_What to work on_: Give every line of the records exactly, please, from the first up to and including the one containing "at the company".
BEGIN Input for this task
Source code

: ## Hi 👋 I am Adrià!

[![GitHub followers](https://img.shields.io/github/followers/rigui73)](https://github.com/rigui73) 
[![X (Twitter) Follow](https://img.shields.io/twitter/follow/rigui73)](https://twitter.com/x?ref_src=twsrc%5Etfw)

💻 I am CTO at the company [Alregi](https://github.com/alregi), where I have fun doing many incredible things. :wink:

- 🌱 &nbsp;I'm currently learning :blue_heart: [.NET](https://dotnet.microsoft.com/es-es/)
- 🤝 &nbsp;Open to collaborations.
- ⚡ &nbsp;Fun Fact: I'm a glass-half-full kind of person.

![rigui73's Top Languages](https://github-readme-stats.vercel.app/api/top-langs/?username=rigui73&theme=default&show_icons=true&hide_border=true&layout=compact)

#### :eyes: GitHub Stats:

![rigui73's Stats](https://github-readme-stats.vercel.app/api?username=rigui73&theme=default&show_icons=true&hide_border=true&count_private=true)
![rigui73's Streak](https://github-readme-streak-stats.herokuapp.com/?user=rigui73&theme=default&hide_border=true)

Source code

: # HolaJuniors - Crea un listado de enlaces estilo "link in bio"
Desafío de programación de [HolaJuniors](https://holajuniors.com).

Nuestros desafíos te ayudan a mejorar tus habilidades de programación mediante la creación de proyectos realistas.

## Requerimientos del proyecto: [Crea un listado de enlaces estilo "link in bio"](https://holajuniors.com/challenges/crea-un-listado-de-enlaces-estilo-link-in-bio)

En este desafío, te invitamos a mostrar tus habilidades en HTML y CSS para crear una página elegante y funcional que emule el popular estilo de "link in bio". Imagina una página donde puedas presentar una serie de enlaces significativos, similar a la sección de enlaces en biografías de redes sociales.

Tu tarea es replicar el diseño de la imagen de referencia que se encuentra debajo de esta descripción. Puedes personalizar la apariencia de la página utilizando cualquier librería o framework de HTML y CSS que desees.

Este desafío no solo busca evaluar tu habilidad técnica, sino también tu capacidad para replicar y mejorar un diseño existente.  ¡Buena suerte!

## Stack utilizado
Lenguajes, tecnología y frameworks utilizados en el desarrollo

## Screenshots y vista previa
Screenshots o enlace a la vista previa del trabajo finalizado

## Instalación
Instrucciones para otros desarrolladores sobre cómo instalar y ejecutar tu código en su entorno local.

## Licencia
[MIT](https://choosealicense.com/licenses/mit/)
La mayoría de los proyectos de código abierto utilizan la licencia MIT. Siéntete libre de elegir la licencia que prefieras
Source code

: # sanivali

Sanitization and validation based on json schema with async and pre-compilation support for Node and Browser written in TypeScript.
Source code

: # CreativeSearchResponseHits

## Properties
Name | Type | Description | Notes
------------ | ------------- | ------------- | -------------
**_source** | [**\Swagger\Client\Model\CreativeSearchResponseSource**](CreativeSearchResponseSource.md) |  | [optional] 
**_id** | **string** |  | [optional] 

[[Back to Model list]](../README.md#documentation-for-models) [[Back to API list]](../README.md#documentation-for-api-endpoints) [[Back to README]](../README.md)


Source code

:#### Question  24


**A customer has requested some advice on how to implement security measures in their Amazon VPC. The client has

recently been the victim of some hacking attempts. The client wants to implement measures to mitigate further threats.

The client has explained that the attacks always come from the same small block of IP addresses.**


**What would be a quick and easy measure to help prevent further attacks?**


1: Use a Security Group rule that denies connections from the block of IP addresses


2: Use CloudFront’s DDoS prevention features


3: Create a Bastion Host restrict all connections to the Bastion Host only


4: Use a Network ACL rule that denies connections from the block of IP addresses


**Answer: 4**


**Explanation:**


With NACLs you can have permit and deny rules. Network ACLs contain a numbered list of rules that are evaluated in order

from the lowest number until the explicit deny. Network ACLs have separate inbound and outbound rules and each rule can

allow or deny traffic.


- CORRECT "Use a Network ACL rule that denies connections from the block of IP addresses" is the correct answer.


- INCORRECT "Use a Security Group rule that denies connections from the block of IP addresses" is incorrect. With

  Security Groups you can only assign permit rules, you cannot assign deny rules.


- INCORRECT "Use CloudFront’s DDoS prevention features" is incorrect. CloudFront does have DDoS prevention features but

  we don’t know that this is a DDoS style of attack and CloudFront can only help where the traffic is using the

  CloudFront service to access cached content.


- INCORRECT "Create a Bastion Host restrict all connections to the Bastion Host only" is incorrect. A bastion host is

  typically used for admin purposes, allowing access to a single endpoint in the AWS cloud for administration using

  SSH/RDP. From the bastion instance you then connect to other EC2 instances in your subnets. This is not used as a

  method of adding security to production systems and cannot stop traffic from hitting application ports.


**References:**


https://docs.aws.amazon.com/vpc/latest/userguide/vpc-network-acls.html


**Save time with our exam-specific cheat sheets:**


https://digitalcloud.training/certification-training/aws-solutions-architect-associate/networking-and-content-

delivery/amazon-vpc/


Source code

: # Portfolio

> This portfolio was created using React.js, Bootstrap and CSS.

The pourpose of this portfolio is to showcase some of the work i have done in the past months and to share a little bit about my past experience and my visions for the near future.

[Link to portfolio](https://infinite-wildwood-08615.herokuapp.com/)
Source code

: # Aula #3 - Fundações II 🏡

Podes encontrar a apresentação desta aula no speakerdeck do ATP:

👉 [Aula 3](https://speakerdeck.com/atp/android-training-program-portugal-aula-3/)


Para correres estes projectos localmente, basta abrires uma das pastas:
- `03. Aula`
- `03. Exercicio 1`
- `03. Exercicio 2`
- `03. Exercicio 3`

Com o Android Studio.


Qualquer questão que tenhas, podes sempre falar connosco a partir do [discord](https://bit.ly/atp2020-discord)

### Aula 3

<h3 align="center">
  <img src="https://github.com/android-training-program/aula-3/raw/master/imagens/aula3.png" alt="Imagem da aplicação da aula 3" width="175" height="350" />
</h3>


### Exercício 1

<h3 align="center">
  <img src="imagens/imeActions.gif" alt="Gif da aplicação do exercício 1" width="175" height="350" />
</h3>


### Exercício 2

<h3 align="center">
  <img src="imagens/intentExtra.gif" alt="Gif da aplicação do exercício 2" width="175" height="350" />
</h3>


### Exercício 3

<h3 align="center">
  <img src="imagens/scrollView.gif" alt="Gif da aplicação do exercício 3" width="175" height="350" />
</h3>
END Input for this task
_Written answer_:
Source code

: ## Hi 👋 I am Adrià!

[![GitHub followers](https://img.shields.io/github/followers/rigui73)](https://github.com/rigui73) 
[![X (Twitter) Follow](https://img.shields.io/twitter/follow/rigui73)](https://twitter.com/x?ref_src=twsrc%5Etfw)

💻 I am CTO at the company [Alregi](https://github.com/alregi), where I have fun doing many incredible things. :wink:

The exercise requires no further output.